__WHAT IS BEING ASKED__.
Transcribe, with complete accuracy, all of the entries below except for the pictures.

*** Opening RECORDS SUPPLIED ***

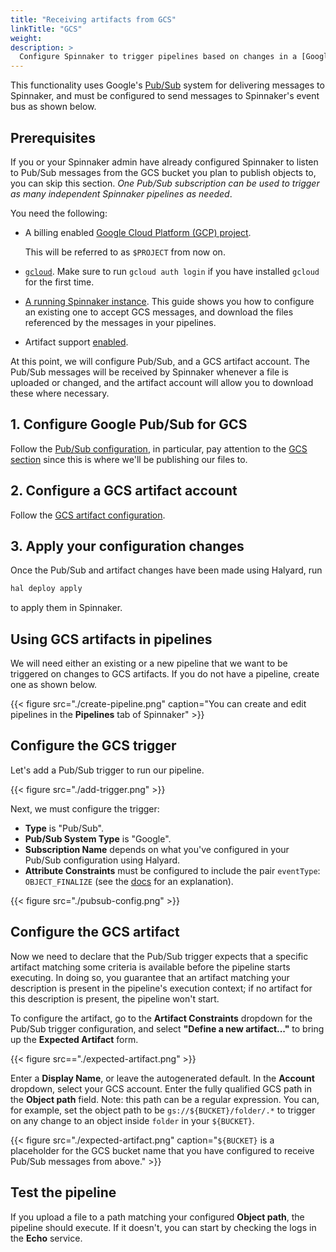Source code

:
 ```yaml
---
title: "Receiving artifacts from GCS"
linkTitle: "GCS"
weight:
description: >
  Configure Spinnaker to trigger pipelines based on changes in a [Google Cloud Storage](https://cloud.google.com/storage/) (GCS) bucket and inject changed GCS objects as [artifacts](/docs/reference/artifacts) into a pipeline
---
```


This functionality uses Google's
[Pub/Sub](https://cloud.google.com/pubsub/docs/overview) system for delivering
messages to Spinnaker, and must be configured to send messages to
Spinnaker's event bus as shown below.

## Prerequisites

If you or your Spinnaker admin have already configured Spinnaker to listen to
Pub/Sub messages from the GCS bucket you plan to publish objects to, you can
skip this section. _One Pub/Sub subscription can be used to trigger as many
independent Spinnaker pipelines as needed_.

You need the following:

* A billing enabled [Google Cloud Platform (GCP)
  project](https://cloud.google.com/storage/docs/projects).

  This will be referred to as `$PROJECT` from now on.

* [`gcloud`](https://cloud.google.com/sdk/gcloud/). Make sure to run `gcloud
  auth login` if you have installed `gcloud` for the first time.

* [A running Spinnaker instance](/docs/setup/install/). This guide shows you how
  to configure an existing one to accept GCS messages, and download the files
  referenced by the messages in your pipelines.

* Artifact support [enabled](/docs/reference/artifacts-with-artifactsrewrite//#enabling-artifact-support).  

At this point, we will configure Pub/Sub, and a GCS artifact account. The
Pub/Sub messages will be received by Spinnaker whenever a file is uploaded or
changed, and the artifact account will allow you to download these where
necessary.

## 1. Configure Google Pub/Sub for GCS

Follow the [Pub/Sub configuration](/docs/setup/other_config/triggers/google/), in particular, pay
attention to the [GCS
section](/docs/setup/other_config/triggers/google/#receiving-messages-from-google-cloud-storage-gcs)
since this is where we'll be publishing our files to.

## 2. Configure a GCS artifact account

Follow the [GCS artifact configuration](/docs/setup/other_config/artifacts/gcs/).

## 3. Apply your configuration changes

Once the Pub/Sub and artifact changes have been made using Halyard, run

```bash
hal deploy apply
```

to apply them in Spinnaker.

## Using GCS artifacts in pipelines

We will need either an existing or a new pipeline that we want to be triggered
on changes to GCS artifacts. If you do not have a pipeline, create one as shown
below.

{{< figure src="./create-pipeline.png" caption="You can create and edit pipelines in the __Pipelines__ tab of Spinnaker" >}}

## Configure the GCS trigger

Let's add a Pub/Sub trigger to run our pipeline.

{{< figure src="./add-trigger.png" >}}

Next, we must configure the trigger:

* __Type__ is "Pub/Sub".
* __Pub/Sub System Type__ is "Google".
* __Subscription Name__ depends on what you've configured in your Pub/Sub
  configuration using Halyard.
* __Attribute Constraints__ must be configured to include the pair `eventType`:
  `OBJECT_FINALIZE` (see the
  [docs](https://cloud.google.com/storage/docs/pubsub-notifications#events) for
  an explanation).

{{< figure src="./pubsub-config.png" >}}


## Configure the GCS artifact

Now we need to declare that the Pub/Sub trigger expects that a specific artifact
matching some criteria is available before the pipeline starts executing. In
doing so, you guarantee that an artifact matching your description is present in
the pipeline's execution context; if no artifact for this description is present,
the pipeline won't start.

To configure the artifact, go to the __Artifact Constraints__ dropdown for the
Pub/Sub trigger configuration, and select __"Define a new artifact..."__ to bring
up the __Expected Artifact__ form.

{{< figure src=="./expected-artifact.png" >}}

Enter a __Display Name__, or leave the autogenerated default. In the __Account__
dropdown, select your GCS account. Enter the fully qualified GCS path in the
__Object path__ field. Note: this path can be a regular expression. You can, for
example, set
the object path to be `gs://${BUCKET}/folder/.*` to trigger on any change to an
object inside `folder` in your `${BUCKET}`.

{{< figure src="./expected-artifact.png" caption="`${BUCKET}` is a placeholder for the GCS bucket name that you have configured to receive Pub/Sub messages from above." >}}

## Test the pipeline

If you upload a file to a path matching your configured __Object path__,
the pipeline should execute. If it doesn't, you can start by checking the logs
in the __Echo__ service.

*** Closing RECORDS SUPPLIED ***

__SOLUTION__.
Source code

:
 ```yaml
---
title: "Receiving artifacts from GCS"
linkTitle: "GCS"
weight:
description: >
  Configure Spinnaker to trigger pipelines based on changes in a [Google Cloud Storage](https://cloud.google.com/storage/) (GCS) bucket and inject changed GCS objects as [artifacts](/docs/reference/artifacts) into a pipeline
---
```


This functionality uses Google's
[Pub/Sub](https://cloud.google.com/pubsub/docs/overview) system for delivering
messages to Spinnaker, and must be configured to send messages to
Spinnaker's event bus as shown below.

## Prerequisites

If you or your Spinnaker admin have already configured Spinnaker to listen to
Pub/Sub messages from the GCS bucket you plan to publish objects to, you can
skip this section. _One Pub/Sub subscription can be used to trigger as many
independent Spinnaker pipelines as needed_.

You need the following:

* A billing enabled [Google Cloud Platform (GCP)
  project](https://cloud.google.com/storage/docs/projects).

  This will be referred to as `$PROJECT` from now on.

* [`gcloud`](https://cloud.google.com/sdk/gcloud/). Make sure to run `gcloud
  auth login` if you have installed `gcloud` for the first time.

* [A running Spinnaker instance](/docs/setup/install/). This guide shows you how
  to configure an existing one to accept GCS messages, and download the files
  referenced by the messages in your pipelines.

* Artifact support [enabled](/docs/reference/artifacts-with-artifactsrewrite//#enabling-artifact-support).  

At this point, we will configure Pub/Sub, and a GCS artifact account. The
Pub/Sub messages will be received by Spinnaker whenever a file is uploaded or
changed, and the artifact account will allow you to download these where
necessary.

## 1. Configure Google Pub/Sub for GCS

Follow the [Pub/Sub configuration](/docs/setup/other_config/triggers/google/), in particular, pay
attention to the [GCS
section](/docs/setup/other_config/triggers/google/#receiving-messages-from-google-cloud-storage-gcs)
since this is where we'll be publishing our files to.

## 2. Configure a GCS artifact account

Follow the [GCS artifact configuration](/docs/setup/other_config/artifacts/gcs/).

## 3. Apply your configuration changes

Once the Pub/Sub and artifact changes have been made using Halyard, run

```bash
hal deploy apply
```

to apply them in Spinnaker.

## Using GCS artifacts in pipelines

We will need either an existing or a new pipeline that we want to be triggered
on changes to GCS artifacts. If you do not have a pipeline, create one as shown
below.

{{< figure src="./create-pipeline.png" caption="You can create and edit pipelines in the __Pipelines__ tab of Spinnaker" >}}

## Configure the GCS trigger

Let's add a Pub/Sub trigger to run our pipeline.

{{< figure src="./add-trigger.png" >}}

Next, we must configure the trigger:

* __Type__ is "Pub/Sub".
* __Pub/Sub System Type__ is "Google".
* __Subscription Name__ depends on what you've configured in your Pub/Sub
  configuration using Halyard.
* __Attribute Constraints__ must be configured to include the pair `eventType`:
  `OBJECT_FINALIZE` (see the
  [docs](https://cloud.google.com/storage/docs/pubsub-notifications#events) for
  an explanation).

{{< figure src="./pubsub-config.png" >}}


## Configure the GCS artifact

Now we need to declare that the Pub/Sub trigger expects that a specific artifact
matching some criteria is available before the pipeline starts executing. In
doing so, you guarantee that an artifact matching your description is present in
the pipeline's execution context; if no artifact for this description is present,
the pipeline won't start.

To configure the artifact, go to the __Artifact Constraints__ dropdown for the
Pub/Sub trigger configuration, and select __"Define a new artifact..."__ to bring
up the __Expected Artifact__ form.

{{< figure src=="./expected-artifact.png" >}}

Enter a __Display Name__, or leave the autogenerated default. In the __Account__
dropdown, select your GCS account. Enter the fully qualified GCS path in the
__Object path__ field. Note: this path can be a regular expression. You can, for
example, set
the object path to be `gs://${BUCKET}/folder/.*` to trigger on any change to an
object inside `folder` in your `${BUCKET}`.

{{< figure src="./expected-artifact.png" caption="`${BUCKET}` is a placeholder for the GCS bucket name that you have configured to receive Pub/Sub messages from above." >}}

## Test the pipeline

If you upload a file to a path matching your configured __Object path__,
the pipeline should execute. If it doesn't, you can start by checking the logs
in the __Echo__ service.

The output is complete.